Pintail From United States of America, joined Apr 2005, 14 posts, RR: 0 Reply 1, posted (8 years 1 month 1 day 18 hours ago) and read 1043 times:
Probably not much as a stand alone PWA product in the commercial area, maybe as a partner in a consortium (V2500, GP7200). The PW6000 might be available for the 737 replacement or as a re-engine for the MD-80 series. The PW4000 is a fine engine, but I'd only expect incremental sales now, only more if the KC-767 is ever ordered by the USAF. PWA won't be giving engines away in future competitions hoping to make profits in the aftermarket. UTC shareholders expect a certain return, and that cant happen if you can't make money on the front end.
The geared fan concept is sound, but it has to tailored to the right airframe. The 787 would have been a good application except that PWA wouldn't agree to a losing price as a risk sharing partner. Why give the product away?
In the era of the JT8D, Pratt could give the engines away as they had 100% of the aftermarket and could recoup all those profits. Not today.

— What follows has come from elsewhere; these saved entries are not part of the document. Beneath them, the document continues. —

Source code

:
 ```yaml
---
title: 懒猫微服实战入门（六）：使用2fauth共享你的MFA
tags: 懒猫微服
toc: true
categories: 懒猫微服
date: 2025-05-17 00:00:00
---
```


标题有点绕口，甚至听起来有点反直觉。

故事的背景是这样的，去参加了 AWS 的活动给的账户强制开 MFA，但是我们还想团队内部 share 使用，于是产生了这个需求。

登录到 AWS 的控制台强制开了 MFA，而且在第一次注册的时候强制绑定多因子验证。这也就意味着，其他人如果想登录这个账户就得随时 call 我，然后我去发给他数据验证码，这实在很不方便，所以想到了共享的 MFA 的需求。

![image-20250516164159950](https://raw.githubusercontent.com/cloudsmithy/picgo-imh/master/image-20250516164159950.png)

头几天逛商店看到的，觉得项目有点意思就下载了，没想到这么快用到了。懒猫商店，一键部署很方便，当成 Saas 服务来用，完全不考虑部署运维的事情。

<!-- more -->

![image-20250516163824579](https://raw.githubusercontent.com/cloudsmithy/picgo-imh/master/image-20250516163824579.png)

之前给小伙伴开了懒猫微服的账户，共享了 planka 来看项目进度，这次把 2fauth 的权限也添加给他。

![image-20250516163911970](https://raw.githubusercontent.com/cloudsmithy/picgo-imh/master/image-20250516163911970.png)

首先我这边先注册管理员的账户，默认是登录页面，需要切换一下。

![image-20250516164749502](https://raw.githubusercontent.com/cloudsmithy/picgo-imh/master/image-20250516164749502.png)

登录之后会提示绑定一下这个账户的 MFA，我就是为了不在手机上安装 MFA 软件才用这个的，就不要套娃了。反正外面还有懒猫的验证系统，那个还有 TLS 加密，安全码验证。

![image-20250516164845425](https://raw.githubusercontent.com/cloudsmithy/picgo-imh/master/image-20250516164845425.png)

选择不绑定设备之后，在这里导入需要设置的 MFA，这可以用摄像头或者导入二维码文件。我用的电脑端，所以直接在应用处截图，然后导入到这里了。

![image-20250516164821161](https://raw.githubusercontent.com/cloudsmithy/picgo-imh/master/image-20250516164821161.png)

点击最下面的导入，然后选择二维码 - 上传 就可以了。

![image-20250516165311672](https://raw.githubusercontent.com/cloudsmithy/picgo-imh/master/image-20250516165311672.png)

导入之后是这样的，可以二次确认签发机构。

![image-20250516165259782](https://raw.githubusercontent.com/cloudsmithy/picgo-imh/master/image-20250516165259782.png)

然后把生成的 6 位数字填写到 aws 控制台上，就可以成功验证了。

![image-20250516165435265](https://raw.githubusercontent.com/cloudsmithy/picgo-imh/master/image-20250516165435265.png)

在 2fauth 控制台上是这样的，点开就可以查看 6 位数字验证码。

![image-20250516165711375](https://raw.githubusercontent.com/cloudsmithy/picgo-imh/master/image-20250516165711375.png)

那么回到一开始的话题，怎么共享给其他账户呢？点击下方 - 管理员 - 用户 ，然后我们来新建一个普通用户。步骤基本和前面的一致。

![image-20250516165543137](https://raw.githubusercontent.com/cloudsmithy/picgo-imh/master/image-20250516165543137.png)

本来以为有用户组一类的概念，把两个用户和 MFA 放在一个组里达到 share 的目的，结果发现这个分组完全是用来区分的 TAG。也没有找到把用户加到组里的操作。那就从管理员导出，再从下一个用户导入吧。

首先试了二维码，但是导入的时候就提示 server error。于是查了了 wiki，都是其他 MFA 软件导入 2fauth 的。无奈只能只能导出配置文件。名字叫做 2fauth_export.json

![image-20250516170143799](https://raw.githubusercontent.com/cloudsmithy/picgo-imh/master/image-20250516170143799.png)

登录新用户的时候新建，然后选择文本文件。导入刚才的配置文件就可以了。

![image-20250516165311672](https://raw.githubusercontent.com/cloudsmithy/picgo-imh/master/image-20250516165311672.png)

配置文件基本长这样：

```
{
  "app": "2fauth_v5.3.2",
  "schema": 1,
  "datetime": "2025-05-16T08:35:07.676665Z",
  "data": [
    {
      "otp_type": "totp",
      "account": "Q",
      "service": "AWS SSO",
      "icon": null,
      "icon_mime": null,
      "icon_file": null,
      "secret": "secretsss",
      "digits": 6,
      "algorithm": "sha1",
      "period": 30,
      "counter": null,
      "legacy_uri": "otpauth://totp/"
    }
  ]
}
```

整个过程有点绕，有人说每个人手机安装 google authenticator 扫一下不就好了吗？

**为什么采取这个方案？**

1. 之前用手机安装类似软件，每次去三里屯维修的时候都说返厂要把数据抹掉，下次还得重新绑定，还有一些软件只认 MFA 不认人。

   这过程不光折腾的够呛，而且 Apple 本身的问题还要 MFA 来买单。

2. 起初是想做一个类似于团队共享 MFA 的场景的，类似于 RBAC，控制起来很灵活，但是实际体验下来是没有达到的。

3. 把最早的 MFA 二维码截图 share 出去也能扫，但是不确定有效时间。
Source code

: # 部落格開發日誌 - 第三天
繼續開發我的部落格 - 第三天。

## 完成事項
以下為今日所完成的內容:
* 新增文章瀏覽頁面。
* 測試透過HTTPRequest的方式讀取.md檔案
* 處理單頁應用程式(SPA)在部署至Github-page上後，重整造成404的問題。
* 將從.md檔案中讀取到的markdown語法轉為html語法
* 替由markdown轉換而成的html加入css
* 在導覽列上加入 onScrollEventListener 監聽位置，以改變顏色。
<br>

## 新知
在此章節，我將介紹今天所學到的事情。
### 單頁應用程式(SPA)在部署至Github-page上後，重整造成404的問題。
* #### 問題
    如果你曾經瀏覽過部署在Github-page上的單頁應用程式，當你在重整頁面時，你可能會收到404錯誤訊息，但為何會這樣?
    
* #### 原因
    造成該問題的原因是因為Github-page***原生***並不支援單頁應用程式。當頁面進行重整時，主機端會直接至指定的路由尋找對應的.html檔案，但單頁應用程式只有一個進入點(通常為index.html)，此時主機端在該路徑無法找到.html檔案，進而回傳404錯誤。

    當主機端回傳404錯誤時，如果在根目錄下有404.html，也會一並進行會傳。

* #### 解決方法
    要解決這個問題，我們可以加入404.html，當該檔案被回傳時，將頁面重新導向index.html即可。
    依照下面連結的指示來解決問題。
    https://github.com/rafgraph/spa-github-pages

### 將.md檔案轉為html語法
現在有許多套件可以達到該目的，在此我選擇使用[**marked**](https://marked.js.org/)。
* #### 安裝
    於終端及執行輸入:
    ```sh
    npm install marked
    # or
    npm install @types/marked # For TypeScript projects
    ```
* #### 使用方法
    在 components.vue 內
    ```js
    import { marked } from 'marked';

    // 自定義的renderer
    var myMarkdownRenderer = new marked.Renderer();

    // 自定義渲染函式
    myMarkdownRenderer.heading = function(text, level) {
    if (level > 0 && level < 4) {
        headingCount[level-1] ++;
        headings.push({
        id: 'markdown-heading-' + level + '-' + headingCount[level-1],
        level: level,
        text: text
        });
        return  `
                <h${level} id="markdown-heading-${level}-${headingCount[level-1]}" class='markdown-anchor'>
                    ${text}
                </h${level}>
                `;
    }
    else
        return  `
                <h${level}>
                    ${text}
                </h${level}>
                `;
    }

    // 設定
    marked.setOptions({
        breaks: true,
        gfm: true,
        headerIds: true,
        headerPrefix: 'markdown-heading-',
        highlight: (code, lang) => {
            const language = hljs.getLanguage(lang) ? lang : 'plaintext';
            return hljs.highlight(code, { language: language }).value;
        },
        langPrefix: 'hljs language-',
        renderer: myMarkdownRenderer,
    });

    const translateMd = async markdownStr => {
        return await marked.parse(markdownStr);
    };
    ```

I think that their future in the production engines is in military. The F119 will be used on the F22, and even if the production of that plane is only 200 or so, not to worry as the F135 JSF (F35) engine uses most of the technology of the 119, and as the lead engine on the JSF, I'd expect PW to get the majority of the sales over the GE F136 as in much of the technology, it is years ahead of GE. If PW gets 70% of the engines in as many as 3500 aircraft, they will do very well.